Example: How MSCK REPAIR TABLE Works

The following example illustrates how MSCK REPAIR TABLE works.

  1. Create directories and subdirectories on HDFS for the Hive table employee and its department partitions:

    $ sudo -u hive hdfs dfs -mkdir -p /user/hive/dataload/employee/dept=sales
    $ sudo -u hive hdfs dfs -mkdir -p /user/hive/dataload/employee/dept=service
    $ sudo -u hive hdfs dfs -mkdir -p /user/hive/dataload/employee/dept=finance
              
  2. List the directories and subdirectories on HDFS:

    $ sudo -u hdfs hadoop fs -ls -R /user/hive/dataload
    drwxr-xr-x  - hive hive 0 2017-06-16 17:49 /user/hive/dataload/employee
    drwxr-xr-x  - hive hive 0 2017-06-16 17:49 /user/hive/dataload/employee/dept=finance
    drwxr-xr-x  - hive hive 0 2017-06-16 17:47 /user/hive/dataload/employee/dept=sales
    drwxr-xr-x  - hive hive 0 2017-06-16 17:48 /user/hive/dataload/employee/dept=service
              
  3. Use Beeline to create the employee table partitioned by dept:

    CREATE EXTERNAL TABLE employee (
       eid int, name string, position string
       )
       PARTITIONED BY (dept string)
       LOCATION ‘/user/hive/dataload/employee’
     ;
              
  4. Still in Beeline, use the SHOW PARTITIONS command on the employee table that you just created:

    SHOW PARTITIONS employee;
              

    This command shows none of the partition directories you created in HDFS because the information about these partition directories have not been added to the Hive metastore.
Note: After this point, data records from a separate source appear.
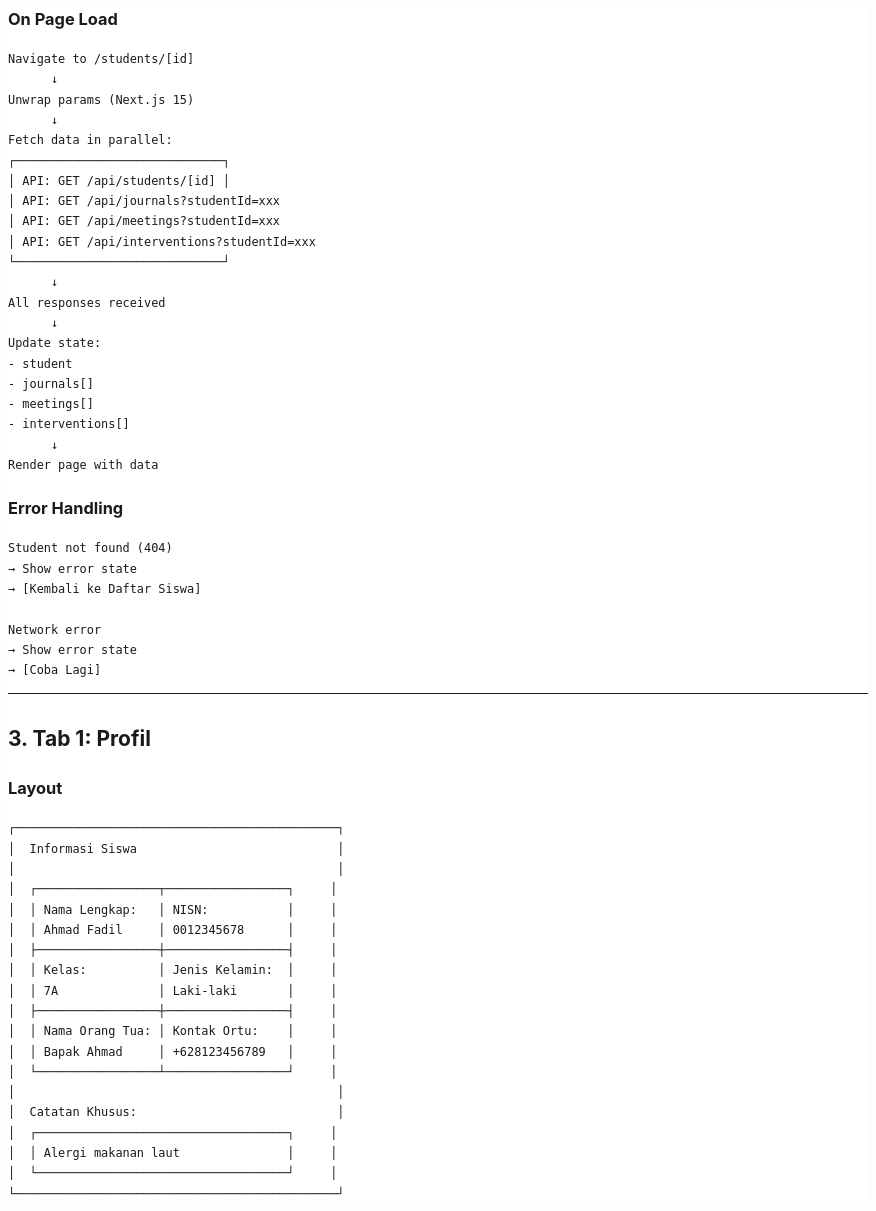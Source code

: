 ### On Page Load

```
Navigate to /students/[id]
      ↓
Unwrap params (Next.js 15)
      ↓
Fetch data in parallel:
┌─────────────────────────────┐
│ API: GET /api/students/[id] │
│ API: GET /api/journals?studentId=xxx
│ API: GET /api/meetings?studentId=xxx
│ API: GET /api/interventions?studentId=xxx
└─────────────────────────────┘
      ↓
All responses received
      ↓
Update state:
- student
- journals[]
- meetings[]
- interventions[]
      ↓
Render page with data
```

### Error Handling

```
Student not found (404)
→ Show error state
→ [Kembali ke Daftar Siswa]

Network error
→ Show error state
→ [Coba Lagi]
```

---

## 3. Tab 1: Profil

### Layout

```
┌─────────────────────────────────────────────┐
│  Informasi Siswa                            │
│                                             │
│  ┌─────────────────┬─────────────────┐     │
│  │ Nama Lengkap:   │ NISN:           │     │
│  │ Ahmad Fadil     │ 0012345678      │     │
│  ├─────────────────┼─────────────────┤     │
│  │ Kelas:          │ Jenis Kelamin:  │     │
│  │ 7A              │ Laki-laki       │     │
│  ├─────────────────┼─────────────────┤     │
│  │ Nama Orang Tua: │ Kontak Ortu:    │     │
│  │ Bapak Ahmad     │ +628123456789   │     │
│  └─────────────────┴─────────────────┘     │
│                                             │
│  Catatan Khusus:                            │
│  ┌───────────────────────────────────┐     │
│  │ Alergi makanan laut               │     │
│  └───────────────────────────────────┘     │
└─────────────────────────────────────────────┘
```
Here is the output of SHOW PARTITIONS on the employee table:

    +------------+--+
    | partition  |
    +------------+--+
    +------------+--+
    No rows selected (0.118 seconds)
              
  5. Use MSCK REPAIR TABLE to synchronize the employee table with the metastore:

    MSCK REPAIR TABLE employee;
              
  6. Then run the SHOW PARTITIONS command again:

    SHOW PARTITIONS employee;
              

    Now this command returns the partitions you created on the HDFS filesystem because the metadata has been added to the Hive metastore:

    +---------------+--+
    |   partition   |
    +---------------+--+
    | dept=finance  |
    | dept=sales    |
    | dept=service  |
    +---------------+--+
    3 rows selected (0.089 seconds)
              

Guidelines for Using the MSCK REPAIR TABLE Command

Here are some guidelines for using the MSCK REPAIR TABLE command:

  • Running MSCK REPAIR TABLE is very expensive. It consumes a large portion of system resources. Only use it to repair metadata when the metastore has gotten out of sync with the file system. For example, if you transfer data from one HDFS system to another, use MSCK REPAIR TABLE to make the Hive metastore aware of the partitions on the new HDFS. For routine partition creation, use the ALTER TABLE ... ADD PARTITION statement.
  • A good use of MSCK REPAIR TABLE is to repair metastore metadata after you move your data files to cloud storage, such as Amazon S3. If you are using this scenario, see Tuning Hive MSCK (Metastore Check) Performance on S3 for information about tuning MSCK REPAIR TABLE command performance in this scenario.
  • Run MSCK REPAIR TABLE as a top-level statement only. Do not run it from inside objects such as routines, compound blocks, or prepared statements.